It was billed as a defining moment, but when it came it was a damp squib. Ed Miliband’s appearance at the TUC conference yesterday was a crucial opportunity to regain the initiative after a summer of in-fighting and falling poll ratings. The best that can be said of it, however, is that he was not actually booed – although even that might have been preferable to so spiritless a performance.
In fairness, it was always going to be tricky: the Labour leader’s acceptance of austerity is unpopular enough, and his plans to reform the links between his party and the unions are downright incendiary. Even so, he failed to rise to the occasion.
Instead, Mr Miliband gave a speech that sounded like any number of others. True, he asserted his determination to press on with reforms cast as a return to the “vision of our founders” rather than an attack on union power. He also tried hard to explain why recognising the need for fiscal discipline does not render Labour no different from the Tories. But he carefully avoided saying anything he has not said before.
And what of his audience? For all that Mr Miliband repeatedly addressed them as “friends”, his listeners were anything but. They heard most of his speech in silence, with the only whiff of real feeling in response to the promise to ban the more egregious forms of zero-hours contracts.

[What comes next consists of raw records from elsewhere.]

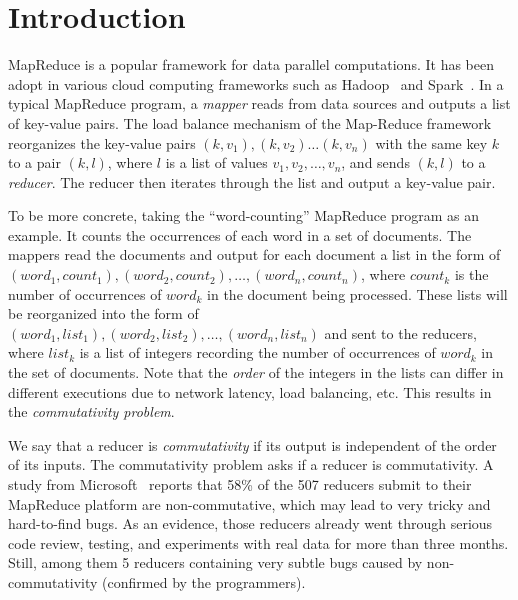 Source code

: 
\section{Introduction}
MapReduce is a  popular framework for data parallel computations. It has been adopt in various cloud computing frameworks such as Hadoop~\cite{Hadoop} and Spark~\cite{Spark}. In a typical MapReduce program, a \emph{mapper} reads from data sources and outputs a list of key-value pairs. 
The load balance mechanism of the Map-Reduce framework reorganizes the key-value pairs $(k, v_1), (k,v_2)\ldots(k,v_n)$ with the same key $k$ to a pair $(k,l)$, where $l$ is a list of values $v_1,v_2,\ldots,v_n$, and sends $(k,l)$ to a \emph{reducer}. The reducer then iterates through the list and output a key-value pair.

To be more concrete, taking the ``word-counting'' MapReduce program as an example. It counts the occurrences of each word in a set of documents. The mappers read the documents and output for each document a list in the form of $(word_1, count_1), (word_2, count_2), \ldots, (word_n, count_n)$, where $count_k$ is the number of occurrences of $word_k$ in the document being processed. These lists will be reorganized into the form of $(word_1, list_1), (word_2,list_2), \ldots, (word_n,list_n)$ and sent to the reducers, where $list_k$ is a list of integers recording the number of occurrences of $word_k$ in the set of documents. Note that the \emph{order} of the integers in the lists can differ in different executions due to network latency, load balancing, etc. This results in the \emph{commutativity problem}.

We say that a reducer is \emph{commutativity} if its output is independent of the order of its inputs. The commutativity problem asks if a reducer is commutativity. A study from Microsoft~\cite{XZZ+14} reports that 58\% of the 507 reducers submit to their MapReduce platform are non-commutative, which may lead to very tricky and hard-to-find bugs.
As an evidence, those reducers already went through serious code review, testing, and experiments with real data for more than three months. Still, among them 5 reducers containing very subtle bugs caused by non-commutativity (confirmed by the programmers).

Mr Miliband’s critics will claim that, by avoiding confrontation, he has proved he cannot stand up to the unions. Not necessarily. There is some tactical virtue in taking things slow. Equally, it was unrealistic to expect much new policy, with the Labour conference just two weeks away. But Mr Miliband will have to do better than this if he is to stymie his opponents, both inside and outside the party. He was hanging by a thread before; he hangs there still.